Дзержинский - Тишков Арсений Васильевич - Страница 28
- Предыдущая
- 28/96
- Следующая
Дзержинскому надоели эти жандармские откровения.
— Скажите, господин полковник, зачем вы ко мне пришли? — спросил он в упор.
Иваненко ответил не сразу.
— Хотите откровенно? Хочу узнать, не разочаровались ли вы в своих убеждениях?

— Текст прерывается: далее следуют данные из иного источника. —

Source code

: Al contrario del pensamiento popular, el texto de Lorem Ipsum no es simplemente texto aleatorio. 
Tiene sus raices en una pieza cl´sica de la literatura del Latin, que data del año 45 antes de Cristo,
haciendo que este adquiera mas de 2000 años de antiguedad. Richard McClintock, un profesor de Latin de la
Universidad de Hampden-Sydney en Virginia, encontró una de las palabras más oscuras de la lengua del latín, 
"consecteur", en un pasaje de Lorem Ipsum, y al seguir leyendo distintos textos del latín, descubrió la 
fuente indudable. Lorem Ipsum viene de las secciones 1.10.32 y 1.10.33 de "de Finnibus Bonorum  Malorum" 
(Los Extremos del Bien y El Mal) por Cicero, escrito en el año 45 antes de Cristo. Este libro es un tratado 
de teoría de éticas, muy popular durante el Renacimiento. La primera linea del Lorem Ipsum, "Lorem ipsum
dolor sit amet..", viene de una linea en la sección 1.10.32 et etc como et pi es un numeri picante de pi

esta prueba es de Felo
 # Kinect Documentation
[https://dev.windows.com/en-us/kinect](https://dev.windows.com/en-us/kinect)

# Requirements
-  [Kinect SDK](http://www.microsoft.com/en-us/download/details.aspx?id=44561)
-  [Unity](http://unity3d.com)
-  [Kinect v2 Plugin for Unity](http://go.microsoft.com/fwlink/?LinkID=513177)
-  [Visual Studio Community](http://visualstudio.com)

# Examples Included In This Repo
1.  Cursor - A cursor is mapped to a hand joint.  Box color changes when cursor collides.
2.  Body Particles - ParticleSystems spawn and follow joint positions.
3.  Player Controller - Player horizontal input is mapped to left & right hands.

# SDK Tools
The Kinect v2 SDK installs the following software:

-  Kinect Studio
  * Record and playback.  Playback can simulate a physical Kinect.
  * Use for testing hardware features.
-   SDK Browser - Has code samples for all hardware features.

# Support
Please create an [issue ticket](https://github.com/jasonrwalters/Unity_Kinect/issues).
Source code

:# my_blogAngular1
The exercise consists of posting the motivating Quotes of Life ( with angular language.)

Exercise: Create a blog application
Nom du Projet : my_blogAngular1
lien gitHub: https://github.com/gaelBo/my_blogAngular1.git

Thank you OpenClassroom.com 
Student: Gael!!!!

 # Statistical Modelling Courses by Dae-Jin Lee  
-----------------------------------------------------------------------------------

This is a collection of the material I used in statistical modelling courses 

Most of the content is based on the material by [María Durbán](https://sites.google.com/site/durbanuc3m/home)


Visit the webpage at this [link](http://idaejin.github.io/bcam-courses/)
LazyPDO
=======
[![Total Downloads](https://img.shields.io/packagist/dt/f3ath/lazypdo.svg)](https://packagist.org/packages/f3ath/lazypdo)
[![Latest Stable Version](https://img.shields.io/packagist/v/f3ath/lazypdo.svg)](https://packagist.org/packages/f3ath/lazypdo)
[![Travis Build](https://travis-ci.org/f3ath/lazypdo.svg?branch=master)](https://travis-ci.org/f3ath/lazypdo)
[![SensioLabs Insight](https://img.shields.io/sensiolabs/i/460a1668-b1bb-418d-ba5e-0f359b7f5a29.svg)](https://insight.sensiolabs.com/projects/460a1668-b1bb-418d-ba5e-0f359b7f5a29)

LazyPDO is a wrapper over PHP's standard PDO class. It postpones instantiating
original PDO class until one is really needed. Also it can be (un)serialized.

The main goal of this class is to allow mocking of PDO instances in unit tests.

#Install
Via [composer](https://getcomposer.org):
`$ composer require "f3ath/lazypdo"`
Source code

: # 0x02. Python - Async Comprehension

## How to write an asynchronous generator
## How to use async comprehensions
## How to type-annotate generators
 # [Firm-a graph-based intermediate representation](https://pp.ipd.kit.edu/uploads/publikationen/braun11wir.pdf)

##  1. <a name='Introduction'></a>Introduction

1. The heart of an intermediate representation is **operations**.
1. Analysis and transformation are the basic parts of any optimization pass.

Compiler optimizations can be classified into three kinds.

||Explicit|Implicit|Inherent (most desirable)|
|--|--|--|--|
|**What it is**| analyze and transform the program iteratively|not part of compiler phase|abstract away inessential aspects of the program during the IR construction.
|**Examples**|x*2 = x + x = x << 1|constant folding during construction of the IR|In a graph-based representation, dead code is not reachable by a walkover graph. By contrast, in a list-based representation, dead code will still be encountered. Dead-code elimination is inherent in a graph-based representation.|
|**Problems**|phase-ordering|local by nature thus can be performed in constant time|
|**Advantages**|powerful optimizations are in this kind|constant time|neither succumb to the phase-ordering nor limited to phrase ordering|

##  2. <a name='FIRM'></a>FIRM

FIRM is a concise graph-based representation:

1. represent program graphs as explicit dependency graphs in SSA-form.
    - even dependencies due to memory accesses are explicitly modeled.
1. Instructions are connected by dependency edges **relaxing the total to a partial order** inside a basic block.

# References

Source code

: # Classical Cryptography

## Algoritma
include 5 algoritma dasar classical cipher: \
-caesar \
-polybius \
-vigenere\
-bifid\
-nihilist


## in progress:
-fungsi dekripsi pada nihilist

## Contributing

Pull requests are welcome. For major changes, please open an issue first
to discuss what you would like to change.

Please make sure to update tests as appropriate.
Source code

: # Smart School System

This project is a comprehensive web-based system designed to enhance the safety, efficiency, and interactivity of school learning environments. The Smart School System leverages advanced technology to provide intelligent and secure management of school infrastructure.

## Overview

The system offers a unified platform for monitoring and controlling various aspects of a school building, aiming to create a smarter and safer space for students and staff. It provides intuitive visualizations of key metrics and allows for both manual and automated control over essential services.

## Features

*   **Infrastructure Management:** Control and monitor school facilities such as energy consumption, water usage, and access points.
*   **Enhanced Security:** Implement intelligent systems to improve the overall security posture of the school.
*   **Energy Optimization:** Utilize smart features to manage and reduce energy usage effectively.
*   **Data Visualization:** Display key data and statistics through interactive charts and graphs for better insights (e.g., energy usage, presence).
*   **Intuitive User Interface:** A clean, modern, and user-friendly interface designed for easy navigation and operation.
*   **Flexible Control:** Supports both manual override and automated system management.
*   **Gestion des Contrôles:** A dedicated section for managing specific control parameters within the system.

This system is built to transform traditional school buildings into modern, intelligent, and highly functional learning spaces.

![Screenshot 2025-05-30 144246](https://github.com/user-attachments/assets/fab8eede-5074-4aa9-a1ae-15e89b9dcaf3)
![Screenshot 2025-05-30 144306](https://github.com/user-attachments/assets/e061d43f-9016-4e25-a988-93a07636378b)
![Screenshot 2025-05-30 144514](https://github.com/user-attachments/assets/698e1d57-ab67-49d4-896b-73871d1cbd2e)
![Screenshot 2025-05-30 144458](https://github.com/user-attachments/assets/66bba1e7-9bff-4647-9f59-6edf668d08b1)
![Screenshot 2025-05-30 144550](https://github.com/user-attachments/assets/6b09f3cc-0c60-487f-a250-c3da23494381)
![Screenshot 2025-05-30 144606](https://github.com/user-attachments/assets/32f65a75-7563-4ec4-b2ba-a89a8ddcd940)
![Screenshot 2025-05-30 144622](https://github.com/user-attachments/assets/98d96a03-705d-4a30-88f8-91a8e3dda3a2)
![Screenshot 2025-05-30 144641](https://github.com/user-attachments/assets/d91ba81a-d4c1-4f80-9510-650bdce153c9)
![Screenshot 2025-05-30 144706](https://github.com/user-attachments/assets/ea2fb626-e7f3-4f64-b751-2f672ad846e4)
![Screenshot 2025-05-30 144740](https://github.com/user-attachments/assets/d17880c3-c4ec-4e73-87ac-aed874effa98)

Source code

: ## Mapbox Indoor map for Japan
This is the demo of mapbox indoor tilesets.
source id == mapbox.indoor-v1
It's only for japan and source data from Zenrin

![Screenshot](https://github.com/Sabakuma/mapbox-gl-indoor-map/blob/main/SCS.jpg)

— Напрасно надеетесь, — сказал Феликс, — но позвольте и мне спросить: не слышали ли вы когда-либо голоса своей совести, не чувствуете ли хоть изредка, что защищаете злое дело?
Маленькие глазки Иваненко стали колючими.
— Советую вам подумать над нашим разговором, — сказал он, оставив без ответа вопрос Феликса, и вышел из камеры.
Спустя несколько дней Дзержинского вызвали в канцелярию. Там, в одном из кабинетов, оставили наедине с Иваненко.
Дзержинский почувствовал волнение, изнутри поднималась мелкая противная дрожь.
На этот раз Иваненко сделал вид, что прибыл по делу.
— Я приехал сообщить вам, что ваше дело передано в военный суд. Обвинительный акт вам уже направлен. Да вы не волнуйтесь. Военные суды теперь часто выносят приговоры менее суровые, чем судебная палата, — доброжелательным тоном говорил Иваненко.
Дзержинский знал, что это заведомая ложь.
Сквозь охватившую его тревогу и беспокойство — Дзержинский и сам не мог объяснить свое состояние — до него доходили вопросы полковника: есть ли книги, как кормят.
— Что касается меня, — говорил Иваненко, — то я устроил бы в тюрьме театр.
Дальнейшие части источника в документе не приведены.